Kritik kam auch beim im Koalitionsvertrag festgelegten Mindestlohn auf. Nicht minder wurde der fehlende Neubau von Wohnungen kritisiert, der allzu gerne auch von denen verhindert wird, die mehr Wohnungen für Einwanderer einfordern. Speziell wurde auf das aktuelle Beispiel, das Tempelhofer Feld hingewiesen.

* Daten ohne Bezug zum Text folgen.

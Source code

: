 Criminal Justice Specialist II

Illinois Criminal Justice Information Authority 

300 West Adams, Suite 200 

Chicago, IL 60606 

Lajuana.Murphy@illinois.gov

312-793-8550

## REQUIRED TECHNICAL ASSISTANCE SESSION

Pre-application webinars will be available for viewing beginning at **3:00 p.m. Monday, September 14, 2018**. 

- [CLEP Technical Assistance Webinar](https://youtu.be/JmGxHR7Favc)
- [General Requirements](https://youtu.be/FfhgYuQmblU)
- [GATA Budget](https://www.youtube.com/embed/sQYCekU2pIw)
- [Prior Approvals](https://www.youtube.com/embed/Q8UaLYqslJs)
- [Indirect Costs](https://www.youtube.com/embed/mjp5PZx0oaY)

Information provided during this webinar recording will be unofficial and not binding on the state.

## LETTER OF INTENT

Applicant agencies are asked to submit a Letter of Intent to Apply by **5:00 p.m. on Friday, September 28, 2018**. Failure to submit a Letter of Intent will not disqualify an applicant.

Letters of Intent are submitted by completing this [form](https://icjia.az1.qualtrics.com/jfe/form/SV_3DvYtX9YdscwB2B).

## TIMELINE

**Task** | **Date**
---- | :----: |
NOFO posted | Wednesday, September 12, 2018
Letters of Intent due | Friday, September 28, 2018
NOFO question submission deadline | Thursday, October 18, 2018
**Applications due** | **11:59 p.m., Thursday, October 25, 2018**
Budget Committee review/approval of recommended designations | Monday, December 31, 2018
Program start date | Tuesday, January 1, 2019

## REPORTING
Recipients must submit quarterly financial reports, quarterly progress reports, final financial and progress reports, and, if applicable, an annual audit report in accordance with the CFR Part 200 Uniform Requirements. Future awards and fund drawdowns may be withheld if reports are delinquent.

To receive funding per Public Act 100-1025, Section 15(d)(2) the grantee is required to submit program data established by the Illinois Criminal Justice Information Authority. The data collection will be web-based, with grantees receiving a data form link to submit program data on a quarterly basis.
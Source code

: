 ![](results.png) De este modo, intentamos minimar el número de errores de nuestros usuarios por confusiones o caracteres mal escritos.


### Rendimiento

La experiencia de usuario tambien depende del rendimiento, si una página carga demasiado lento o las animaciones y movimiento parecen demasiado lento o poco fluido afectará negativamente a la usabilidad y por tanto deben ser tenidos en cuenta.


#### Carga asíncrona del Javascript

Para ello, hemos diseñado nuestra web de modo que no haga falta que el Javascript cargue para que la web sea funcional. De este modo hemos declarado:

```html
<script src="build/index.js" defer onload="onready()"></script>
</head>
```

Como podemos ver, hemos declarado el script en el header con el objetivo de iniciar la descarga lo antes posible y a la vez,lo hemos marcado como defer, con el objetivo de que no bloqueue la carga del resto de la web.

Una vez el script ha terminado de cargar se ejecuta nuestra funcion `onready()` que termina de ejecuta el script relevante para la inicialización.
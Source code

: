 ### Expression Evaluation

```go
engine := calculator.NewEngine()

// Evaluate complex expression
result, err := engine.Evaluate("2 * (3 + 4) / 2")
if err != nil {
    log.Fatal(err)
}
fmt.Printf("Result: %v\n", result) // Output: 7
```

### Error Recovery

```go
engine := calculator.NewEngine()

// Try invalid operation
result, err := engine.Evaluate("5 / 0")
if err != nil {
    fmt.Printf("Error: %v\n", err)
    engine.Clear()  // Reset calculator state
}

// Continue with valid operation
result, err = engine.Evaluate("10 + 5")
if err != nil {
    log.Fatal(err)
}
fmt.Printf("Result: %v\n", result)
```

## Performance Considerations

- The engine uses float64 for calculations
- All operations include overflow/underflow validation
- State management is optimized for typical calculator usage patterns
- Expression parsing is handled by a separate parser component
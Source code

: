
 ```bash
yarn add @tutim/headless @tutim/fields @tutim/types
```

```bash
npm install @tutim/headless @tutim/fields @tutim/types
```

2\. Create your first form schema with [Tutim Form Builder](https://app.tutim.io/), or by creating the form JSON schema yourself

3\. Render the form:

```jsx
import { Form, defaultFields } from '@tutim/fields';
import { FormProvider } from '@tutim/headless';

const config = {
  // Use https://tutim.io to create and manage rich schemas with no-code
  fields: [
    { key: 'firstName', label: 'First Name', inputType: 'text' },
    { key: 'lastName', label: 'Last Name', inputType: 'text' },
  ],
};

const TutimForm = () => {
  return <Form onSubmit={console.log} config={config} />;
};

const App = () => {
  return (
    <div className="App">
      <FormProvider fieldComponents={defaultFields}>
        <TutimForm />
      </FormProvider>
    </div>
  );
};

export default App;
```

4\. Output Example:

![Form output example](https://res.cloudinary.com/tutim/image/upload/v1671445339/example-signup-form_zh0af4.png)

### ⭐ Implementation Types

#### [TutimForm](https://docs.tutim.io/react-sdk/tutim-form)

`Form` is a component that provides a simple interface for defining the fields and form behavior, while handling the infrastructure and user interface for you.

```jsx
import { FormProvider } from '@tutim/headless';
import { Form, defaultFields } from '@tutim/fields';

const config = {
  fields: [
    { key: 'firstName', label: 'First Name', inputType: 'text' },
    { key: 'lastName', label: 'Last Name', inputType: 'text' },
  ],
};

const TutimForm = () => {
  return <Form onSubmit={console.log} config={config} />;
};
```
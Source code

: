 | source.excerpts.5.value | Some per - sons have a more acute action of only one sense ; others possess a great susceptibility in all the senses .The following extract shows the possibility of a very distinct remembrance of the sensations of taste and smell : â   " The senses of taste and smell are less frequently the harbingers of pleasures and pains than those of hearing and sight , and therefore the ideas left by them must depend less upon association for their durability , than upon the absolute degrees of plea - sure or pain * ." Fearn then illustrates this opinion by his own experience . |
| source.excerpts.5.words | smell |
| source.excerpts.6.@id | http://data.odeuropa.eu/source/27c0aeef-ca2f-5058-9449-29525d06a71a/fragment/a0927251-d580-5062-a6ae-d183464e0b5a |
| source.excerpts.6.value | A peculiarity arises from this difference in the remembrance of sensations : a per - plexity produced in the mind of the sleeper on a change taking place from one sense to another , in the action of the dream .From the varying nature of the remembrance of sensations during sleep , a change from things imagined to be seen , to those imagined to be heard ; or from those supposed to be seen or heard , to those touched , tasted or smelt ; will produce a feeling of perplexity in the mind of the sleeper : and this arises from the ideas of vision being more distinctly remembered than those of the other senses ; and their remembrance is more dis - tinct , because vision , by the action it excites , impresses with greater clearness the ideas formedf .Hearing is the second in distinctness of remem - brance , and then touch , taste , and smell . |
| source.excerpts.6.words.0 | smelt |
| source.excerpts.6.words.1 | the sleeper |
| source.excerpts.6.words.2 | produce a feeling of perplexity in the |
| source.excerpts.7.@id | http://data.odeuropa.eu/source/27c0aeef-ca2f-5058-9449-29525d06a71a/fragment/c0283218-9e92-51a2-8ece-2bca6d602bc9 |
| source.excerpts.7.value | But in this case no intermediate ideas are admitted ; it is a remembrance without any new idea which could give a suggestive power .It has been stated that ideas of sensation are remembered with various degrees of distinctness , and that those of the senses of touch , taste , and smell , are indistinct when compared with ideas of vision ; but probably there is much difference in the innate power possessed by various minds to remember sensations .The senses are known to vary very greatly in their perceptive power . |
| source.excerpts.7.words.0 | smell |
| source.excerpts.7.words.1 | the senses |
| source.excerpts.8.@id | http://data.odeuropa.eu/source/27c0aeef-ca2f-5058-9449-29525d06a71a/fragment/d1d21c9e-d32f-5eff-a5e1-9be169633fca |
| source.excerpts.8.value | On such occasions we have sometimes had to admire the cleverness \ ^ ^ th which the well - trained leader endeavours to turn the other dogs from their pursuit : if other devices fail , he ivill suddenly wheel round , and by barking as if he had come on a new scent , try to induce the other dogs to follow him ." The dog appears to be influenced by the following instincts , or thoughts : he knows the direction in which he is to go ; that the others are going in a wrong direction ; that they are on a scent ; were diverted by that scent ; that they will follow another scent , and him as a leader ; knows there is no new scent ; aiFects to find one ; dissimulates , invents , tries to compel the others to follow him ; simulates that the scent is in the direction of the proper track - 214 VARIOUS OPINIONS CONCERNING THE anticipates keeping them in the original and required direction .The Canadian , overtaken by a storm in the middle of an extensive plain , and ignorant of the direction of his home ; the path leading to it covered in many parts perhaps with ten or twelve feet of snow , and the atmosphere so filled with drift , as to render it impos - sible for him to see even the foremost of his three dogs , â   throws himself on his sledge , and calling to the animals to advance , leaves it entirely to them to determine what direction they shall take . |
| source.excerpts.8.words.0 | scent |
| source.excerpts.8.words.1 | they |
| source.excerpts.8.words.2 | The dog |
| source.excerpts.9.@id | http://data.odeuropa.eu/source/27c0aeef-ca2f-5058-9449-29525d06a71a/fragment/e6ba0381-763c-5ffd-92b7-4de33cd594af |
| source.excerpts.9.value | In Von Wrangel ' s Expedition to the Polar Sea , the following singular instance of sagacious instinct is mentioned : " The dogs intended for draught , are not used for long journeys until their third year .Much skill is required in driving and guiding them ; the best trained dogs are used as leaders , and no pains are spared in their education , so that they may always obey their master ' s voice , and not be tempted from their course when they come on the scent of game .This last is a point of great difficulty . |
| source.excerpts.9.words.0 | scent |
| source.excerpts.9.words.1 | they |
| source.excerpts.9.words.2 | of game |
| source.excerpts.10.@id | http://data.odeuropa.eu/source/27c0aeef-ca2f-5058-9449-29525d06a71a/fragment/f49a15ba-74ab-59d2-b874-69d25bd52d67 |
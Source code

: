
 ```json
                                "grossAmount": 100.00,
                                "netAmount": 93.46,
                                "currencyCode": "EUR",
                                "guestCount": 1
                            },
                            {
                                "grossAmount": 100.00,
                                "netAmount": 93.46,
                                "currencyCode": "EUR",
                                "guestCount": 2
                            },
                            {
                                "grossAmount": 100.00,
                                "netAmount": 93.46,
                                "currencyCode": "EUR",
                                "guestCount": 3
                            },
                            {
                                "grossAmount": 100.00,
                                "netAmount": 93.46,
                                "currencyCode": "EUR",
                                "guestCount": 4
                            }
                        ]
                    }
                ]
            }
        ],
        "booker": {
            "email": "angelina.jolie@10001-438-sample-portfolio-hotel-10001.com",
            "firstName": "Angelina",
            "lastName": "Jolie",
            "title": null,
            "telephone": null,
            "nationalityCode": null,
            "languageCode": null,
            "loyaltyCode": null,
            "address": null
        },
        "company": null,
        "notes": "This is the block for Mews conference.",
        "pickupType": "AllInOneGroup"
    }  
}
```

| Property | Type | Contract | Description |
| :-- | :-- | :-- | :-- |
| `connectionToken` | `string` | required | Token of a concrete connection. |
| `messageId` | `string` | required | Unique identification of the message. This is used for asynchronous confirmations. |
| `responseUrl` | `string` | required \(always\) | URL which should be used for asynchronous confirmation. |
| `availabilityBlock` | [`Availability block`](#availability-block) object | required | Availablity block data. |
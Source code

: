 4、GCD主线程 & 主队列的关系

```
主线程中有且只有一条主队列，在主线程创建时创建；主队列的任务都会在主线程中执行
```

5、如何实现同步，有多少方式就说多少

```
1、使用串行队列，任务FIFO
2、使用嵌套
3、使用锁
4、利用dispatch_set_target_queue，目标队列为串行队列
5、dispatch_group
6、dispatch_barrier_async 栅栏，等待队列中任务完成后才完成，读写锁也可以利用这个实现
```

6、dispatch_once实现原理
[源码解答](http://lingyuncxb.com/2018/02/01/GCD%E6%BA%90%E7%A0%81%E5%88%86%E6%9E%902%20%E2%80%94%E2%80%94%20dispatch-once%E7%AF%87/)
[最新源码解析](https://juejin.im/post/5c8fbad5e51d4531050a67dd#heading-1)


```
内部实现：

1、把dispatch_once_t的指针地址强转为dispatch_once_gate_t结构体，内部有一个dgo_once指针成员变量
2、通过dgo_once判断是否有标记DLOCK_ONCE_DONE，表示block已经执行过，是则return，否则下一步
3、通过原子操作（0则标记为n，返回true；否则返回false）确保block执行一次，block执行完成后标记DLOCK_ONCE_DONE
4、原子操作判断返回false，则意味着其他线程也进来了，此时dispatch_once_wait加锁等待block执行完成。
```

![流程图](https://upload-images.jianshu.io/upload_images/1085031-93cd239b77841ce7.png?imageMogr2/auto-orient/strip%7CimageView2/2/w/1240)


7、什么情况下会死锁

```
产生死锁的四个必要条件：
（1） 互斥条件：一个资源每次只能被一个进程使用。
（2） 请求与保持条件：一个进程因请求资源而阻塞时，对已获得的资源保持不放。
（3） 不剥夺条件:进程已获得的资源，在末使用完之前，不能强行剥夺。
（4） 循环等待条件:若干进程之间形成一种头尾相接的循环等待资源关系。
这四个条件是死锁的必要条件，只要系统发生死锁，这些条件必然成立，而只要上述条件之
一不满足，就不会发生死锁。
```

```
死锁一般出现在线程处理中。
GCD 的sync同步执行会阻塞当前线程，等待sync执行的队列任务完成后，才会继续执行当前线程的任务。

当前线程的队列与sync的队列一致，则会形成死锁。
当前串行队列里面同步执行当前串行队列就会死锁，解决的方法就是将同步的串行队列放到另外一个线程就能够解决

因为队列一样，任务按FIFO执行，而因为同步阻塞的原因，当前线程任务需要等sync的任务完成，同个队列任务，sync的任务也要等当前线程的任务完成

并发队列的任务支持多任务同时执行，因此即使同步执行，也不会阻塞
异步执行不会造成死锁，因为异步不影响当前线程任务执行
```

Ganz allgemein wurde am Ende der Diskussion mehr Ehrlichkeit gegenüber dem Wähler eingefordert. Damit wurde dann auch ein interessanter Abend beendet. Benni Fritz, der durch die Veranstaltung führte, bedankte sich bei Dr. Lengsfeld noch einmal für sein Erscheinen und verabschiedete die Anwesenden mit einem Dank für ihr Kommen.